__Material for this task__:
________

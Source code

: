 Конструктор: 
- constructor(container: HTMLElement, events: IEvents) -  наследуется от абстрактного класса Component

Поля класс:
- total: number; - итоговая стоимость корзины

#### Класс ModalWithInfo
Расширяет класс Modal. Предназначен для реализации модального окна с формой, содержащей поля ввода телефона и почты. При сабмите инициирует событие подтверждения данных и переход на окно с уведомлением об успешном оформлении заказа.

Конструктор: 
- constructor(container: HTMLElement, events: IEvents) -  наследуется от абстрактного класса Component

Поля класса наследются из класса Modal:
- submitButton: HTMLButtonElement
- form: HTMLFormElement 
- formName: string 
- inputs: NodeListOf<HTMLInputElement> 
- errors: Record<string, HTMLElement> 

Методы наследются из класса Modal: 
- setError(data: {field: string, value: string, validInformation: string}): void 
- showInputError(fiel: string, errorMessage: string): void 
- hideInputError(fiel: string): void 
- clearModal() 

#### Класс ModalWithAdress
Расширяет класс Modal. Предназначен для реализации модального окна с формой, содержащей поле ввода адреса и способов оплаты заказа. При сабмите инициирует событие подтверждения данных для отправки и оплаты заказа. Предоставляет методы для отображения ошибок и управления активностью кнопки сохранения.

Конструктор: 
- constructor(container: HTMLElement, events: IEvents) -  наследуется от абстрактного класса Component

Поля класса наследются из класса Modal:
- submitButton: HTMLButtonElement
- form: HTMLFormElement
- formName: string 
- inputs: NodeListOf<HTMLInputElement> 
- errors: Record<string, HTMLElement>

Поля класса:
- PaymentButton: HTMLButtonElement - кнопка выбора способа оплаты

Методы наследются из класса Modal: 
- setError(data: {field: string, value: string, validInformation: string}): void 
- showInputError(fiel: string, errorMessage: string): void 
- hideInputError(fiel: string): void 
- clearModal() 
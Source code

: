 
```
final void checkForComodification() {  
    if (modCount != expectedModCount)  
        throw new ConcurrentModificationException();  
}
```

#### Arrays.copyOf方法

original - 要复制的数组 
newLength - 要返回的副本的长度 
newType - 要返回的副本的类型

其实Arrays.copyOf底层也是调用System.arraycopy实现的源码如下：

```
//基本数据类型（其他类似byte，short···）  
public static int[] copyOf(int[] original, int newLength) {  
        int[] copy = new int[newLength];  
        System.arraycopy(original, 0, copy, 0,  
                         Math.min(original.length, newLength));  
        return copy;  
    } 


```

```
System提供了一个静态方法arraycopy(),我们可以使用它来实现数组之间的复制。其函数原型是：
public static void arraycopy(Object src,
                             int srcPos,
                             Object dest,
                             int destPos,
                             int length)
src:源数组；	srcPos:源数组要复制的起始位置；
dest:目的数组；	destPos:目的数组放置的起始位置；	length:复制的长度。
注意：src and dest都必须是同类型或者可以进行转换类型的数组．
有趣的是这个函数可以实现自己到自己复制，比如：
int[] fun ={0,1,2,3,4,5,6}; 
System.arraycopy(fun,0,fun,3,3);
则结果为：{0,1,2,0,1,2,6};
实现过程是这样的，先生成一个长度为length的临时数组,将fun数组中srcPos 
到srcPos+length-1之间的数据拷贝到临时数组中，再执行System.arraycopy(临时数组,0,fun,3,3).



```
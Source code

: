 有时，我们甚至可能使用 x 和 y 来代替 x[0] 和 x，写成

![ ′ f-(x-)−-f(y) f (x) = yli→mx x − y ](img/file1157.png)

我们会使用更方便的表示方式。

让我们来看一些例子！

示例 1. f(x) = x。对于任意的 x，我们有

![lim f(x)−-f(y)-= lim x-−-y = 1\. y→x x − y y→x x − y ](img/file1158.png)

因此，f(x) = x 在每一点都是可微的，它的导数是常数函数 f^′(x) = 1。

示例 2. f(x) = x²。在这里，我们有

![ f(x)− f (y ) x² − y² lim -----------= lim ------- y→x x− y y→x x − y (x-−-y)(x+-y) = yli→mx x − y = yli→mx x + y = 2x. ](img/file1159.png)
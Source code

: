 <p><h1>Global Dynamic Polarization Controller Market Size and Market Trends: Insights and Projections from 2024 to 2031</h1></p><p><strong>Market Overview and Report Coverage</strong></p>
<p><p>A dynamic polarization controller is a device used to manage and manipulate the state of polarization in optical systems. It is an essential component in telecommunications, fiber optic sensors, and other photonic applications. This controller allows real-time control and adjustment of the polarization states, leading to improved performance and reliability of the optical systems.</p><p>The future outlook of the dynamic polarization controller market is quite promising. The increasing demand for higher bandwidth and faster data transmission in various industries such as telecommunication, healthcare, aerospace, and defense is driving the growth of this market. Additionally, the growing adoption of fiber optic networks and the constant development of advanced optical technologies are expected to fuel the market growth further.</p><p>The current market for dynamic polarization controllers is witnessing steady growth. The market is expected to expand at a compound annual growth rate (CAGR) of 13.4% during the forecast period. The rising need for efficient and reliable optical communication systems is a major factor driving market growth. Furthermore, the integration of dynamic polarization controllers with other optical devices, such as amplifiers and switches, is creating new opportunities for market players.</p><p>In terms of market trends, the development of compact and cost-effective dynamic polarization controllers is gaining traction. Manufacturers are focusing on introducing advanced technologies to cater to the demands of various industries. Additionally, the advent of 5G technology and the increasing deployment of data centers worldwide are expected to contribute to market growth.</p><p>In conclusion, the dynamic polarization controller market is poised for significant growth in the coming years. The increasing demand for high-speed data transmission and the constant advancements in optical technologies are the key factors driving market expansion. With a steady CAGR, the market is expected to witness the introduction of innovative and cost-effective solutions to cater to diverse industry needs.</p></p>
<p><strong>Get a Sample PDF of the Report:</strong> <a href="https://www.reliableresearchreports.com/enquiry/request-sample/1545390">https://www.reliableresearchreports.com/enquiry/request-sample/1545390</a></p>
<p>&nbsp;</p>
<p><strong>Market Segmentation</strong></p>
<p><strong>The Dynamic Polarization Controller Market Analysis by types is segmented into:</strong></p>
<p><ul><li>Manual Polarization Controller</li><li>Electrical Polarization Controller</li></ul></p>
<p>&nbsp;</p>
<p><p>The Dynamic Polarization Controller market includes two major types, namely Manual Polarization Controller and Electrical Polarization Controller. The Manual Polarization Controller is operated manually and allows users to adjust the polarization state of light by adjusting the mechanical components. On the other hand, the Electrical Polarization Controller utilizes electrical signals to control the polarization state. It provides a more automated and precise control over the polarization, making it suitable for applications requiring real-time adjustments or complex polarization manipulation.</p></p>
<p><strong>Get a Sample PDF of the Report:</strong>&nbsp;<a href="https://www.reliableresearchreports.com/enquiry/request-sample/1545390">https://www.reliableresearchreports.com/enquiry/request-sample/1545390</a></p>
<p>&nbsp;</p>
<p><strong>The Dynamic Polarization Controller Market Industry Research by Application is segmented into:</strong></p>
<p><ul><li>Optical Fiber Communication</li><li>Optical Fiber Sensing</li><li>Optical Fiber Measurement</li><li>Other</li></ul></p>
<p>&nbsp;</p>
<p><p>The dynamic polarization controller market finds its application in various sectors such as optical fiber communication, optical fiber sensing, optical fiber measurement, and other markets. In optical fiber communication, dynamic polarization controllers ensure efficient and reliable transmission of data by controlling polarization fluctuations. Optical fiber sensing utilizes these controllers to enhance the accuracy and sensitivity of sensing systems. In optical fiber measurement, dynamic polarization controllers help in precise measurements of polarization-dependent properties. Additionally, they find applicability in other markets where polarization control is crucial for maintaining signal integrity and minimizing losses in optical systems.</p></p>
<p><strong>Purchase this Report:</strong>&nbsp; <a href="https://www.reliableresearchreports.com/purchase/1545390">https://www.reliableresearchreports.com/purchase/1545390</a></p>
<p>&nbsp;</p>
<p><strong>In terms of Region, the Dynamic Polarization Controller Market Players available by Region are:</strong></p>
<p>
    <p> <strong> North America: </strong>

________

__To do__:
Show all lines from the records above where the word "событие" occurs.

__Response area__:
Расширяет класс Modal. Предназначен для реализации модального окна с формой, содержащей поля ввода телефона и почты. При сабмите инициирует событие подтверждения данных и переход на окно с уведомлением об успешном оформлении заказа.
Расширяет класс Modal. Предназначен для реализации модального окна с формой, содержащей поле ввода адреса и способов оплаты заказа. При сабмите инициирует событие подтверждения данных для отправки и оплаты заказа. Предоставляет методы для отображения ошибок и управления активностью кнопки сохранения.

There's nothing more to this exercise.